** Material for the task follows **
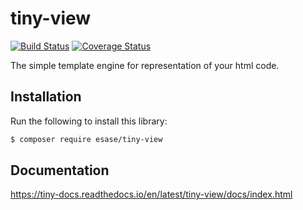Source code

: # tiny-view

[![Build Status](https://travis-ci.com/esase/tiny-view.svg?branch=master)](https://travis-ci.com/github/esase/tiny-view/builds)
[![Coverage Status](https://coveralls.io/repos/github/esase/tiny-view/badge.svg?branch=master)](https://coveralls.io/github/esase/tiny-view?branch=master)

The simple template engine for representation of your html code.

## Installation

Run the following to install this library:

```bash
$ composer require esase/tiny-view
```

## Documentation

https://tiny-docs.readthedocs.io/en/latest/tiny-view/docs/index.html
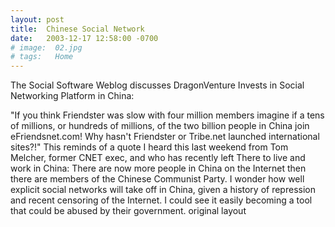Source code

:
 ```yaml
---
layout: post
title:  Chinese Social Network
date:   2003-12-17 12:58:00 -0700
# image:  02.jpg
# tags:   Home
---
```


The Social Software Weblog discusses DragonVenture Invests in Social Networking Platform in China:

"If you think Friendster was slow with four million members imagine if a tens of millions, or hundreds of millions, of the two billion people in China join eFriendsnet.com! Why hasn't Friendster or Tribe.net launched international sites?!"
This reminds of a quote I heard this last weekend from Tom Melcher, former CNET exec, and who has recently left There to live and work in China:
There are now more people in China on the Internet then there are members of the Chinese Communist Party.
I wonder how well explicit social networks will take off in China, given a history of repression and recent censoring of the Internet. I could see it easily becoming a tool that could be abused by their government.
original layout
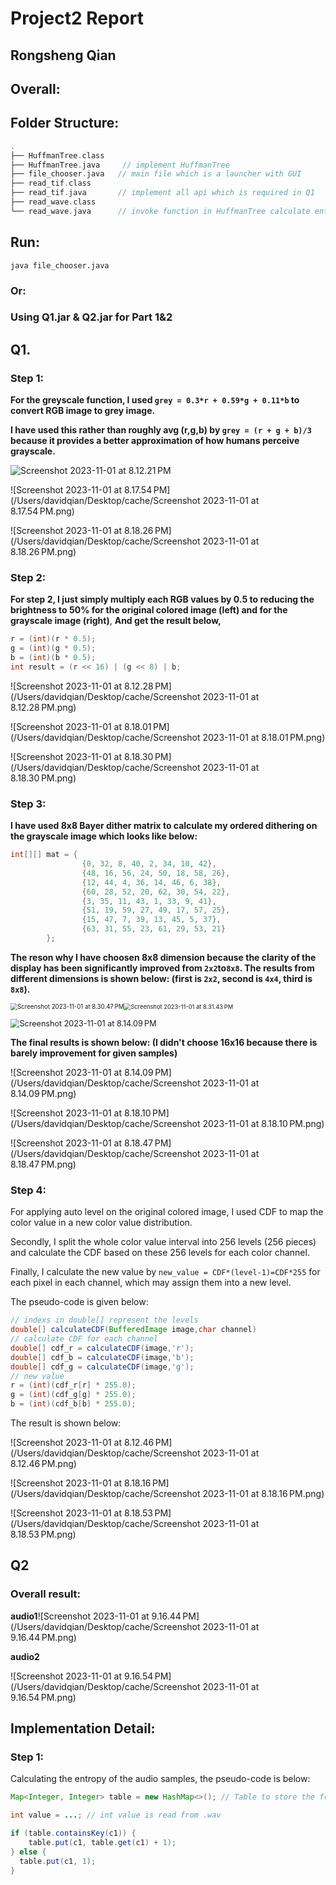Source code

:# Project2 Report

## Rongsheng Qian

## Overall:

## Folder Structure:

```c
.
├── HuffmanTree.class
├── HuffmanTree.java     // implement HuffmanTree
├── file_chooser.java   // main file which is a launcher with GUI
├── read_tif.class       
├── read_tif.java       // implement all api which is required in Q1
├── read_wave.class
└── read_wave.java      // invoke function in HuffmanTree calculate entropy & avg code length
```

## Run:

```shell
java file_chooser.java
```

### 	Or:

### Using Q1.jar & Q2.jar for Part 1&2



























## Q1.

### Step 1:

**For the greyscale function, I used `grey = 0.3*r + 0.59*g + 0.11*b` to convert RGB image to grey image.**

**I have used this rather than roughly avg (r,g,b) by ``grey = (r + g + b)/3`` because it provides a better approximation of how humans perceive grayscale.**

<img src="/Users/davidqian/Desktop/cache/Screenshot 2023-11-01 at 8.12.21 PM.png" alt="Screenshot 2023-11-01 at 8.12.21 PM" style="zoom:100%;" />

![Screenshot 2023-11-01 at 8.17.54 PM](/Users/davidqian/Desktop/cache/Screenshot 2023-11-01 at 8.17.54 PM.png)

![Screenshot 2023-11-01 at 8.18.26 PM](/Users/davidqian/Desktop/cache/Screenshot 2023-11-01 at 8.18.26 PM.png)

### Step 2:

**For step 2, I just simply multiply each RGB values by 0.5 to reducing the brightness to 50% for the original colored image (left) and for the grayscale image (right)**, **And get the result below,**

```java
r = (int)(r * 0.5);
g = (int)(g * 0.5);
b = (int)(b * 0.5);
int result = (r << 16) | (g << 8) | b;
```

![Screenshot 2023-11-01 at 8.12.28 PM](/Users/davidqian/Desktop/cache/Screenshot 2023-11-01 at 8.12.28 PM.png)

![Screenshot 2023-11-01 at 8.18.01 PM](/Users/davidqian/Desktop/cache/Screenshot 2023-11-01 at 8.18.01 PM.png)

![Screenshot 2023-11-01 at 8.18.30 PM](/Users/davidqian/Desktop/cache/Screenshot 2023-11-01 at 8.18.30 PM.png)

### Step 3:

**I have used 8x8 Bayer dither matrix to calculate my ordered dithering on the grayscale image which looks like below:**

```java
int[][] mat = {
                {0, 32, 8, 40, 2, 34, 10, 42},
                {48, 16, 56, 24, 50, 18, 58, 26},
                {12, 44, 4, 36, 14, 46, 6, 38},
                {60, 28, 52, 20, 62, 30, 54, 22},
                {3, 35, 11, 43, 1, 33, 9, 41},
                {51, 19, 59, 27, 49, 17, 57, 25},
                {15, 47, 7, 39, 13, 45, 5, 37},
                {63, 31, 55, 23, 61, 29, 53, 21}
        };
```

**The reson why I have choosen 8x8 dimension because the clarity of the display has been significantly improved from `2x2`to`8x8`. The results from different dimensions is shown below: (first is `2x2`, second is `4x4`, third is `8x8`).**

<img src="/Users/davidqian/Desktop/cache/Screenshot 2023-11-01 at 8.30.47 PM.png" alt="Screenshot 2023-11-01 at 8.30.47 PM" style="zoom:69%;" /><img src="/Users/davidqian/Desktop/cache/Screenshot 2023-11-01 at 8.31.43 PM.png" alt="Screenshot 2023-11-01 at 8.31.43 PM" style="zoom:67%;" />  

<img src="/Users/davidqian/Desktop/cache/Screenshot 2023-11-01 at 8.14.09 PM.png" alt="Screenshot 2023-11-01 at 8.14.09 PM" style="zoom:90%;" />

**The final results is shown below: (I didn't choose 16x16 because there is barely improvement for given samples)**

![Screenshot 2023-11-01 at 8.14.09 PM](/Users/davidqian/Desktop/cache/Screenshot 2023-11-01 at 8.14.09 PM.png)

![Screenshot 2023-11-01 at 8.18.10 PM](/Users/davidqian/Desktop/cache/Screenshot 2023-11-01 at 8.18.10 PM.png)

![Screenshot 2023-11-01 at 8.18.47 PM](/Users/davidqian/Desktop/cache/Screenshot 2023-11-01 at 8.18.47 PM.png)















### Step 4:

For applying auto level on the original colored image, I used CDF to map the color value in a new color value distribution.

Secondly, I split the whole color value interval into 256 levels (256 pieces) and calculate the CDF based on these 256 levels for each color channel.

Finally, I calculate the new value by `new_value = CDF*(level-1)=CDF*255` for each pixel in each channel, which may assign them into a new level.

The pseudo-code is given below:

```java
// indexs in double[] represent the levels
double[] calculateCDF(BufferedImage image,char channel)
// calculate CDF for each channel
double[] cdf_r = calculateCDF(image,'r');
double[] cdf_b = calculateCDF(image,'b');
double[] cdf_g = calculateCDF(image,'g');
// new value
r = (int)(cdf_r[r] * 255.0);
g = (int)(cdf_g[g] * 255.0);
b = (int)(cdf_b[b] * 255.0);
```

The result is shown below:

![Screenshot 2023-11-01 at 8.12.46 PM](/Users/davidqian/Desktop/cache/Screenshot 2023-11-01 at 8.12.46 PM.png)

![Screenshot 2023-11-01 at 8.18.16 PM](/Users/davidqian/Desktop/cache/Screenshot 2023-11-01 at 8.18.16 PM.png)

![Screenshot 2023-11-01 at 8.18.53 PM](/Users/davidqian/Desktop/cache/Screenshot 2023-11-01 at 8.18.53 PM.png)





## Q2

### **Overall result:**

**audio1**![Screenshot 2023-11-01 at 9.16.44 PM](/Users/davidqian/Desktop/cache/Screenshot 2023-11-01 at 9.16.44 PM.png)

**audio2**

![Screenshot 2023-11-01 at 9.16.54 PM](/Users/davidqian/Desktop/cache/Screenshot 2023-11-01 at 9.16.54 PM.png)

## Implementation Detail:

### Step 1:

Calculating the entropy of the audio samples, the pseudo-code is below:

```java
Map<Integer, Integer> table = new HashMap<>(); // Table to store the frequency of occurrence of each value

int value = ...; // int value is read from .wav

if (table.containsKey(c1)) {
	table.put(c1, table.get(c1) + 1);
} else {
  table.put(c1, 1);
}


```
** End of Material for the task **
** Material for the task follows **
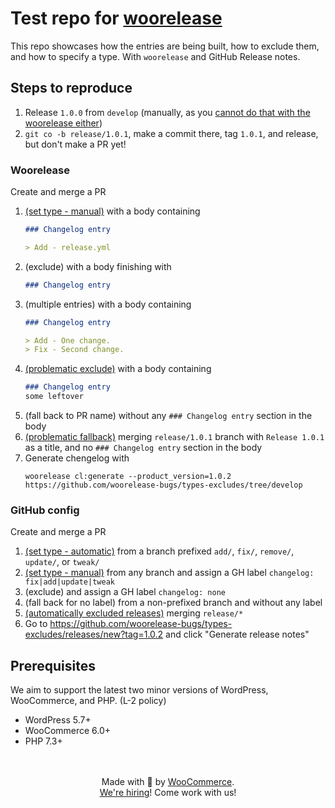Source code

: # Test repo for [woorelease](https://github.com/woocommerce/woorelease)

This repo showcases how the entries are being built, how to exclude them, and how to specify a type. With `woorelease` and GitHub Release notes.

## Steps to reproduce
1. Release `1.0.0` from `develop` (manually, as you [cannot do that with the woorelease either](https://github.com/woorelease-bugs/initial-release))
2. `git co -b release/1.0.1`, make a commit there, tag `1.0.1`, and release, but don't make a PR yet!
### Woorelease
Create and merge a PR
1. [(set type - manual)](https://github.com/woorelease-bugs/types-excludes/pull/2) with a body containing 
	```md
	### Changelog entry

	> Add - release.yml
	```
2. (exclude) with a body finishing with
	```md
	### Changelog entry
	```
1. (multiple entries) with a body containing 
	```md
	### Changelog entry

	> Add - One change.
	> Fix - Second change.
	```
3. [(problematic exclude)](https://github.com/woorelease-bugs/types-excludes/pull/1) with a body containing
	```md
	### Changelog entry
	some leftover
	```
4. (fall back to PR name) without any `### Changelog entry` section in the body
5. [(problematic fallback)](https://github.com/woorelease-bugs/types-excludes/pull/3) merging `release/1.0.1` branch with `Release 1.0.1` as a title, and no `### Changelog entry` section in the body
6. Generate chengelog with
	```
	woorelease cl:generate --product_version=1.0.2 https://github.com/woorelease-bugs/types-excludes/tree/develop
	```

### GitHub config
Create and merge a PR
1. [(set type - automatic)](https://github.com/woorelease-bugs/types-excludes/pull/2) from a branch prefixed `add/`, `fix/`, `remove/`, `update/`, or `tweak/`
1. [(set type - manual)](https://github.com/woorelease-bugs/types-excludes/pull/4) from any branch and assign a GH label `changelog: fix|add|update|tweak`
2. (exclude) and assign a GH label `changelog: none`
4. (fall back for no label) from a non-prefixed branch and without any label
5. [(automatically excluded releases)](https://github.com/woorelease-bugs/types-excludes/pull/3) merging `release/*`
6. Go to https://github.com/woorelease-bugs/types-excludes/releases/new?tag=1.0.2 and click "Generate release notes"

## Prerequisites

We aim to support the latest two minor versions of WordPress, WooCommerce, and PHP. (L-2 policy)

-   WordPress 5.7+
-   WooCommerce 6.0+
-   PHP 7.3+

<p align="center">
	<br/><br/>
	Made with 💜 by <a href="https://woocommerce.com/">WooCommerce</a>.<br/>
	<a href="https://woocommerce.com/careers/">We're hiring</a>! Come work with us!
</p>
** End of Material for the task **
> [Task statement]:
Retype the portion of the data above that starts on the line with "for given samples)**" and finishes on the line with "For applying auto", including both of those lines.

> [Exercise result]:
**The final results is shown below: (I didn't choose 16x16 because there is barely improvement for given samples)**

![Screenshot 2023-11-01 at 8.14.09 PM](/Users/davidqian/Desktop/cache/Screenshot 2023-11-01 at 8.14.09 PM.png)

![Screenshot 2023-11-01 at 8.18.10 PM](/Users/davidqian/Desktop/cache/Screenshot 2023-11-01 at 8.18.10 PM.png)

![Screenshot 2023-11-01 at 8.18.47 PM](/Users/davidqian/Desktop/cache/Screenshot 2023-11-01 at 8.18.47 PM.png)















### Step 4:

For applying auto level on the original colored image, I used CDF to map the color value in a new color value distribution.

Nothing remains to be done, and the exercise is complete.